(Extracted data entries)
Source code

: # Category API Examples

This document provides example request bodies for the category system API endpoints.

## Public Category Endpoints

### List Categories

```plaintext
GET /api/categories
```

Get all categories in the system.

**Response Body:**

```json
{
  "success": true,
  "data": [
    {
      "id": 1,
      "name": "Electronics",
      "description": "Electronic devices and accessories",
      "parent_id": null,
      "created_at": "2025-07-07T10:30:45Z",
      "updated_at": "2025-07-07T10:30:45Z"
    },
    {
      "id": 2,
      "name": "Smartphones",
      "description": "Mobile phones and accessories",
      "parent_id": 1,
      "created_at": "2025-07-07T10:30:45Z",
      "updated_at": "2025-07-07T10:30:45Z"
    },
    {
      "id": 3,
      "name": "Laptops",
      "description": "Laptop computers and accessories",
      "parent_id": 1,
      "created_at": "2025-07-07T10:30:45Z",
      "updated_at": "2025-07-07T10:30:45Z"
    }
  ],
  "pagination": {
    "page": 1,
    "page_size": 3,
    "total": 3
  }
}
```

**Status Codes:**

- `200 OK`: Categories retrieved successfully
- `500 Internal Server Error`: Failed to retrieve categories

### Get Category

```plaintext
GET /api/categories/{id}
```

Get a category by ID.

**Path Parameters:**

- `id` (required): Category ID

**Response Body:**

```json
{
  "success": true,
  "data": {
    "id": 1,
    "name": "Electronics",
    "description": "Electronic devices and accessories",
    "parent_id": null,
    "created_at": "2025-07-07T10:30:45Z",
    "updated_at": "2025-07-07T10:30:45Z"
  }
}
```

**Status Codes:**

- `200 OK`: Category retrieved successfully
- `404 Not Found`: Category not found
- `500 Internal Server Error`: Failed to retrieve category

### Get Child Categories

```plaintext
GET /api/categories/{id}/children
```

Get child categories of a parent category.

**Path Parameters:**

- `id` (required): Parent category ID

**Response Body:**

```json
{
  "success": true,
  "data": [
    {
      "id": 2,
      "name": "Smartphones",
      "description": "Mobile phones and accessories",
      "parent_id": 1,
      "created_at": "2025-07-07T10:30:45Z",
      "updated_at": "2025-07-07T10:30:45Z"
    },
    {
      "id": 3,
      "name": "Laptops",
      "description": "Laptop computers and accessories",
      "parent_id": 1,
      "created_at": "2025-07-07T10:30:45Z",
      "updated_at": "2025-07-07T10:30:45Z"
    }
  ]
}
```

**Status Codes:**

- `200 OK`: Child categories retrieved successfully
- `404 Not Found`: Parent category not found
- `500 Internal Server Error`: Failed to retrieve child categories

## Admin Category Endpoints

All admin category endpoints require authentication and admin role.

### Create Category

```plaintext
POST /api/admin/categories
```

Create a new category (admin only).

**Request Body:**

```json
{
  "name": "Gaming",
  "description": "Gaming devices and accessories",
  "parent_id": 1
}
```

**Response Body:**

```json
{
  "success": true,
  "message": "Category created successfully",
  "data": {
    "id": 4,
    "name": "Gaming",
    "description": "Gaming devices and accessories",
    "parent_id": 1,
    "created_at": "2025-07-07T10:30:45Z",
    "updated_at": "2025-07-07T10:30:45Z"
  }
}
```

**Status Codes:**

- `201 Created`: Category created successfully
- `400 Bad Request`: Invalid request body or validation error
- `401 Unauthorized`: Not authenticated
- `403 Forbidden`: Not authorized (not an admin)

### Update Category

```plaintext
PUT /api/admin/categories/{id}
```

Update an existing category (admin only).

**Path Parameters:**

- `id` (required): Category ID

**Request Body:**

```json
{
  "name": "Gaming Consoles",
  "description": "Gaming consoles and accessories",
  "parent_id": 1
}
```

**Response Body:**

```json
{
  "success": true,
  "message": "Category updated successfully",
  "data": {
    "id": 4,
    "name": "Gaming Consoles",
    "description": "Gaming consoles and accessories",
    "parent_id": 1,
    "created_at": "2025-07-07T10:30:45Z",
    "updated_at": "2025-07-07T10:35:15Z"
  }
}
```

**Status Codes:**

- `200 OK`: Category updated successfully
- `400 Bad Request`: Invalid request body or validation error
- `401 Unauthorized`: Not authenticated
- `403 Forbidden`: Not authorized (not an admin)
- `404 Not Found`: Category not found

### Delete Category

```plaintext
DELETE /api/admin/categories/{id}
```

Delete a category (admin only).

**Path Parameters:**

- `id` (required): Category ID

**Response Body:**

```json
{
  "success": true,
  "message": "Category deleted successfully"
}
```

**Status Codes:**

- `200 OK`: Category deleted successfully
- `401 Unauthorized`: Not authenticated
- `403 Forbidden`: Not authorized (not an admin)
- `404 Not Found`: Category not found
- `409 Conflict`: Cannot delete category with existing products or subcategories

**REQUIREMENT:** The expected output is an exact copy of all the records above.

**REPLY TO THE EXERCISE:**
Source code

: # Category API Examples

This document provides example request bodies for the category system API endpoints.

## Public Category Endpoints

### List Categories

```plaintext
GET /api/categories
```

Get all categories in the system.

**Response Body:**

```json
{
  "success": true,
  "data": [
    {
      "id": 1,
      "name": "Electronics",
      "description": "Electronic devices and accessories",
      "parent_id": null,
      "created_at": "2025-07-07T10:30:45Z",
      "updated_at": "2025-07-07T10:30:45Z"
    },
    {
      "id": 2,
      "name": "Smartphones",
      "description": "Mobile phones and accessories",
      "parent_id": 1,
      "created_at": "2025-07-07T10:30:45Z",
      "updated_at": "2025-07-07T10:30:45Z"
    },
    {
      "id": 3,
      "name": "Laptops",
      "description": "Laptop computers and accessories",
      "parent_id": 1,
      "created_at": "2025-07-07T10:30:45Z",
      "updated_at": "2025-07-07T10:30:45Z"
    }
  ],
  "pagination": {
    "page": 1,
    "page_size": 3,
    "total": 3
  }
}
```

**Status Codes:**

- `200 OK`: Categories retrieved successfully
- `500 Internal Server Error`: Failed to retrieve categories

### Get Category

```plaintext
GET /api/categories/{id}
```

Get a category by ID.

**Path Parameters:**

- `id` (required): Category ID

**Response Body:**

```json
{
  "success": true,
  "data": {
    "id": 1,
    "name": "Electronics",
    "description": "Electronic devices and accessories",
    "parent_id": null,
    "created_at": "2025-07-07T10:30:45Z",
    "updated_at": "2025-07-07T10:30:45Z"
  }
}
```

**Status Codes:**

- `200 OK`: Category retrieved successfully
- `404 Not Found`: Category not found
- `500 Internal Server Error`: Failed to retrieve category

### Get Child Categories

```plaintext
GET /api/categories/{id}/children
```

Get child categories of a parent category.

**Path Parameters:**

- `id` (required): Parent category ID

**Response Body:**

```json
{
  "success": true,
  "data": [
    {
      "id": 2,
      "name": "Smartphones",
      "description": "Mobile phones and accessories",
      "parent_id": 1,
      "created_at": "2025-07-07T10:30:45Z",
      "updated_at": "2025-07-07T10:30:45Z"
    },
    {
      "id": 3,
      "name": "Laptops",
      "description": "Laptop computers and accessories",
      "parent_id": 1,
      "created_at": "2025-07-07T10:30:45Z",
      "updated_at": "2025-07-07T10:30:45Z"
    }
  ]
}
```

**Status Codes:**

- `200 OK`: Child categories retrieved successfully
- `404 Not Found`: Parent category not found
- `500 Internal Server Error`: Failed to retrieve child categories

## Admin Category Endpoints

All admin category endpoints require authentication and admin role.

### Create Category

```plaintext
POST /api/admin/categories
```

Create a new category (admin only).

**Request Body:**

```json
{
  "name": "Gaming",
  "description": "Gaming devices and accessories",
  "parent_id": 1
}
```

**Response Body:**

```json
{
  "success": true,
  "message": "Category created successfully",
  "data": {
    "id": 4,
    "name": "Gaming",
    "description": "Gaming devices and accessories",
    "parent_id": 1,
    "created_at": "2025-07-07T10:30:45Z",
    "updated_at": "2025-07-07T10:30:45Z"
  }
}
```

**Status Codes:**

- `201 Created`: Category created successfully
- `400 Bad Request`: Invalid request body or validation error
- `401 Unauthorized`: Not authenticated
- `403 Forbidden`: Not authorized (not an admin)

### Update Category

```plaintext
PUT /api/admin/categories/{id}
```

Update an existing category (admin only).

**Path Parameters:**

- `id` (required): Category ID

**Request Body:**

```json
{
  "name": "Gaming Consoles",
  "description": "Gaming consoles and accessories",
  "parent_id": 1
}
```

**Response Body:**

```json
{
  "success": true,
  "message": "Category updated successfully",
  "data": {
    "id": 4,
    "name": "Gaming Consoles",
    "description": "Gaming consoles and accessories",
    "parent_id": 1,
    "created_at": "2025-07-07T10:30:45Z",
    "updated_at": "2025-07-07T10:35:15Z"
  }
}
```

**Status Codes:**

- `200 OK`: Category updated successfully
- `400 Bad Request`: Invalid request body or validation error
- `401 Unauthorized`: Not authenticated
- `403 Forbidden`: Not authorized (not an admin)
- `404 Not Found`: Category not found

### Delete Category

```plaintext
DELETE /api/admin/categories/{id}
```

Delete a category (admin only).

**Path Parameters:**

- `id` (required): Category ID

**Response Body:**

```json
{
  "success": true,
  "message": "Category deleted successfully"
}
```

**Status Codes:**

- `200 OK`: Category deleted successfully
- `401 Unauthorized`: Not authenticated
- `403 Forbidden`: Not authorized (not an admin)
- `404 Not Found`: Category not found
- `409 Conflict`: Cannot delete category with existing products or subcategories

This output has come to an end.